#### Directions for this task
The entries must be restated exactly as written.

#### Supplied data
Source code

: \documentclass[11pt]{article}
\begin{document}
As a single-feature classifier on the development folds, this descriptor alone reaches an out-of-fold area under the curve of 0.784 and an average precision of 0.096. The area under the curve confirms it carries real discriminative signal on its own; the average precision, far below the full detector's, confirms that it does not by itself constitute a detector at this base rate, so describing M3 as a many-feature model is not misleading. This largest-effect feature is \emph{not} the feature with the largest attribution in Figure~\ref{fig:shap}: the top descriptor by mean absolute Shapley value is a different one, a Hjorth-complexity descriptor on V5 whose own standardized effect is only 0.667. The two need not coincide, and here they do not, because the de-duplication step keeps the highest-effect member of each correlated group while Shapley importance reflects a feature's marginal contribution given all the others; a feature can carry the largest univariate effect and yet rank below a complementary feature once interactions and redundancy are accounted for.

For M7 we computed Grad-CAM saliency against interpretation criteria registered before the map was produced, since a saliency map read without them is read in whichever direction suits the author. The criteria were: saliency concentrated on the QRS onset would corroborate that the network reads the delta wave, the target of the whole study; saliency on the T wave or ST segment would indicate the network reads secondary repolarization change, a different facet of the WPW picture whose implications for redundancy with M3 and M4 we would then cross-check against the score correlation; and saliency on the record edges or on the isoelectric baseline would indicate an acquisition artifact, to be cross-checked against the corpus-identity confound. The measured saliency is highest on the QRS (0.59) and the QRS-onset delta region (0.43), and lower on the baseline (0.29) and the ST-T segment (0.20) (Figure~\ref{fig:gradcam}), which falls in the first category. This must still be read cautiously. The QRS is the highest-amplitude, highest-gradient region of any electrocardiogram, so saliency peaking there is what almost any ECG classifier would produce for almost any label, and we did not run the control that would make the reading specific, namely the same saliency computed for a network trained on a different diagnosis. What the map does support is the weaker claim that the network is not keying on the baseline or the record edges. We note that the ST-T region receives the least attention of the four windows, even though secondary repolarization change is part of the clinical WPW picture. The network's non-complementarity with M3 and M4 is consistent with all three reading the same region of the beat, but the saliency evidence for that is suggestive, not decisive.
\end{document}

#### Result for this task
Source code

: \documentclass[11pt]{article}
\begin{document}
As a single-feature classifier on the development folds, this descriptor alone reaches an out-of-fold area under the curve of 0.784 and an average precision of 0.096. The area under the curve confirms it carries real discriminative signal on its own; the average precision, far below the full detector's, confirms that it does not by itself constitute a detector at this base rate, so describing M3 as a many-feature model is not misleading. This largest-effect feature is \emph{not} the feature with the largest attribution in Figure~\ref{fig:shap}: the top descriptor by mean absolute Shapley value is a different one, a Hjorth-complexity descriptor on V5 whose own standardized effect is only 0.667. The two need not coincide, and here they do not, because the de-duplication step keeps the highest-effect member of each correlated group while Shapley importance reflects a feature's marginal contribution given all the others; a feature can carry the largest univariate effect and yet rank below a complementary feature once interactions and redundancy are accounted for.

For M7 we computed Grad-CAM saliency against interpretation criteria registered before the map was produced, since a saliency map read without them is read in whichever direction suits the author. The criteria were: saliency concentrated on the QRS onset would corroborate that the network reads the delta wave, the target of the whole study; saliency on the T wave or ST segment would indicate the network reads secondary repolarization change, a different facet of the WPW picture whose implications for redundancy with M3 and M4 we would then cross-check against the score correlation; and saliency on the record edges or on the isoelectric baseline would indicate an acquisition artifact, to be cross-checked against the corpus-identity confound. The measured saliency is highest on the QRS (0.59) and the QRS-onset delta region (0.43), and lower on the baseline (0.29) and the ST-T segment (0.20) (Figure~\ref{fig:gradcam}), which falls in the first category. This must still be read cautiously. The QRS is the highest-amplitude, highest-gradient region of any electrocardiogram, so saliency peaking there is what almost any ECG classifier would produce for almost any label, and we did not run the control that would make the reading specific, namely the same saliency computed for a network trained on a different diagnosis. What the map does support is the weaker claim that the network is not keying on the baseline or the record edges. We note that the ST-T region receives the least attention of the four windows, even though secondary repolarization change is part of the clinical WPW picture. The network's non-complementarity with M3 and M4 is consistent with all three reading the same region of the beat, but the saliency evidence for that is suggestive, not decisive.
\end{document}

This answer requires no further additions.